#### RECORDS FOR THIS TASK
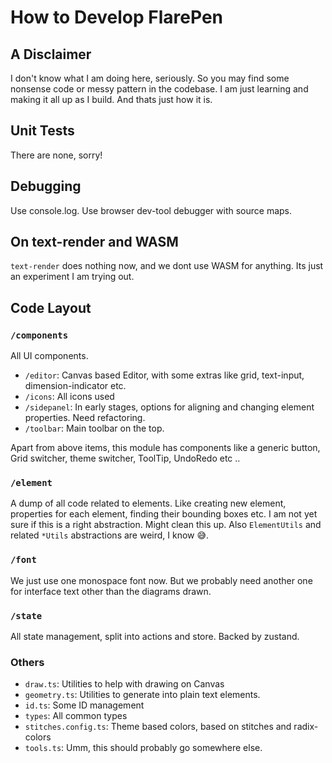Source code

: # How to Develop FlarePen

## A Disclaimer

I don't know what I am doing here, seriously. So you may find some nonsense code or messy pattern in the codebase. I am just learning and making it all up as I build. And thats just how it is.

## Unit Tests

There are none, sorry!

## Debugging

Use console.log. Use browser dev-tool debugger with source maps.

## On text-render and WASM

`text-render` does nothing now, and we dont use WASM for anything. Its just an experiment I am trying out.

## Code Layout

### `/components`

All UI components.

- `/editor`: Canvas based Editor, with some extras like grid, text-input, dimension-indicator etc.
- `/icons`: All icons used
- `/sidepanel`: In early stages, options for aligning and changing element properties. Need refactoring.
- `/toolbar`: Main toolbar on the top.

Apart from above items, this module has components like a generic button, Grid switcher, theme switcher, ToolTip, UndoRedo etc ..

### `/element`

A dump of all code related to elements. Like creating new element, properties for each element, finding their bounding boxes etc. I am not yet sure if this is a right abstraction. Might clean this up. Also `ElementUtils` and related `*Utils` abstractions are weird, I know 😅.

### `/font`

We just use one monospace font now. But we probably need another one for interface text other than the diagrams drawn.

### `/state`

All state management, split into actions and store. Backed by zustand.

### Others

- `draw.ts`: Utilities to help with drawing on Canvas
- `geometry.ts`: Utilities to generate into plain text elements.
- `id.ts`: Some ID management
- `types`: All common types
- `stitches.config.ts`: Theme based colors, based on stitches and radix-colors
- `tools.ts`: Umm, this should probably go somewhere else.
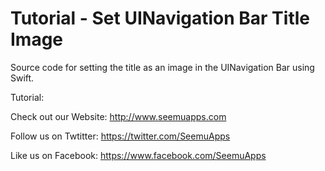 Tutorial - Set UINavigation Bar Title Image
=================

Source code for setting the title as an image in the UINavigation Bar using Swift.

Tutorial: 



Check out our Website: http://www.seemuapps.com

Follow us on Twtitter: https://twitter.com/SeemuApps

Like us on Facebook: https://www.facebook.com/SeemuApps
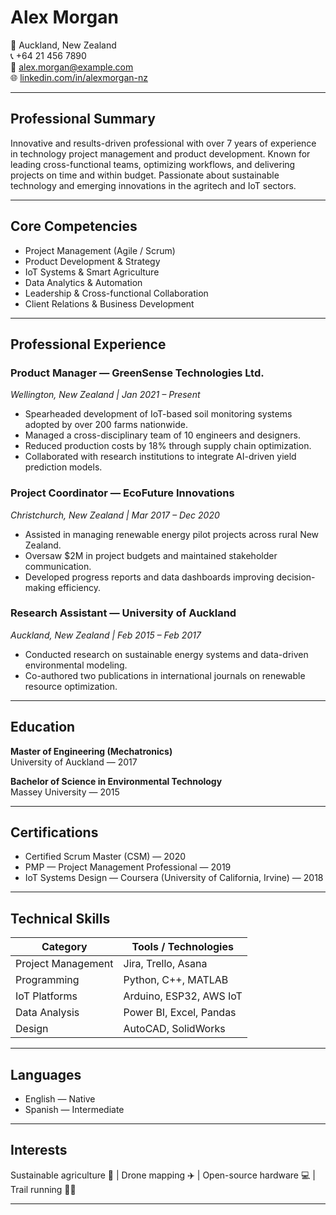 # **Alex Morgan**
📍 Auckland, New Zealand  
📞 +64 21 456 7890  
📧 alex.morgan@example.com  
🌐 [linkedin.com/in/alexmorgan-nz](https://linkedin.com/in/alexmorgan-nz)

---

## **Professional Summary**
Innovative and results-driven professional with over 7 years of experience in technology project management and product development. Known for leading cross-functional teams, optimizing workflows, and delivering projects on time and within budget. Passionate about sustainable technology and emerging innovations in the agritech and IoT sectors.

---

## **Core Competencies**
- Project Management (Agile / Scrum)  
- Product Development & Strategy  
- IoT Systems & Smart Agriculture  
- Data Analytics & Automation  
- Leadership & Cross-functional Collaboration  
- Client Relations & Business Development  

---

## **Professional Experience**

### **Product Manager — GreenSense Technologies Ltd.**
*Wellington, New Zealand | Jan 2021 – Present*  
- Spearheaded development of IoT-based soil monitoring systems adopted by over 200 farms nationwide.  
- Managed a cross-disciplinary team of 10 engineers and designers.  
- Reduced production costs by 18% through supply chain optimization.  
- Collaborated with research institutions to integrate AI-driven yield prediction models.  

### **Project Coordinator — EcoFuture Innovations**
*Christchurch, New Zealand | Mar 2017 – Dec 2020*  
- Assisted in managing renewable energy pilot projects across rural New Zealand.  
- Oversaw $2M in project budgets and maintained stakeholder communication.  
- Developed progress reports and data dashboards improving decision-making efficiency.  

### **Research Assistant — University of Auckland**
*Auckland, New Zealand | Feb 2015 – Feb 2017*  
- Conducted research on sustainable energy systems and data-driven environmental modeling.  
- Co-authored two publications in international journals on renewable resource optimization.  

---

## **Education**

**Master of Engineering (Mechatronics)**  
University of Auckland — 2017  

**Bachelor of Science in Environmental Technology**  
Massey University — 2015  

---

## **Certifications**
- Certified Scrum Master (CSM) — 2020  
- PMP — Project Management Professional — 2019  
- IoT Systems Design — Coursera (University of California, Irvine) — 2018  

---

## **Technical Skills**
| Category | Tools / Technologies |
|-----------|---------------------|
| Project Management | Jira, Trello, Asana |
| Programming | Python, C++, MATLAB |
| IoT Platforms | Arduino, ESP32, AWS IoT |
| Data Analysis | Power BI, Excel, Pandas |
| Design | AutoCAD, SolidWorks |

---

## **Languages**
- English — Native  
- Spanish — Intermediate  

---

## **Interests**
Sustainable agriculture 🌱 | Drone mapping ✈️ | Open-source hardware 💻 | Trail running 🏃‍♂️

---
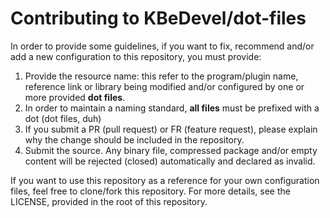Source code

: # Contributing to KBeDevel/dot-files

In order to provide some guidelines, if you want to fix, recommend and/or add a new configuration to this repository, you must provide:

1. Provide the resource name: this refer to the program/plugin name, reference link or library being modified and/or configured by one or more provided **dot files**.
2. In order to maintain a naming standard, **all files** must be prefixed with a dot (dot files, duh)
3. If you submit a PR (pull request) or FR (feature request), please explain why the change should be included in the repository.
4. Submit the source. Any binary file, compressed package and/or empty content will be rejected (closed) automatically and declared as invalid.

If you want to use this repository as a reference for your own configuration files, feel free to clone/fork this repository. For more details, see the LICENSE, provided in the root of this repository.
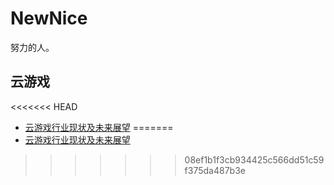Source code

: # NewNice
努力的人。

## 云游戏
<<<<<<< HEAD
* [云游戏行业现状及未来展望](./cloudgaming/CloudGaming.md)
=======
* [云游戏行业现状及未来展望](./cloudgaming/云游戏行业现状及未来展望.md)
>>>>>>> 08ef1b1f3cb934425c566dd51c59f375da487b3e
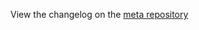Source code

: View the changelog on the [meta repository](https://github.com/wintercms/meta/tree/master/release-notes)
########
ACTIVITY -
In the records above, each line with the string "University" should be copied.

OUTPUT -
### **Research Assistant — University of Auckland**
University of Auckland — 2017  
Massey University — 2015  
- IoT Systems Design — Coursera (University of California, Irvine) — 2018  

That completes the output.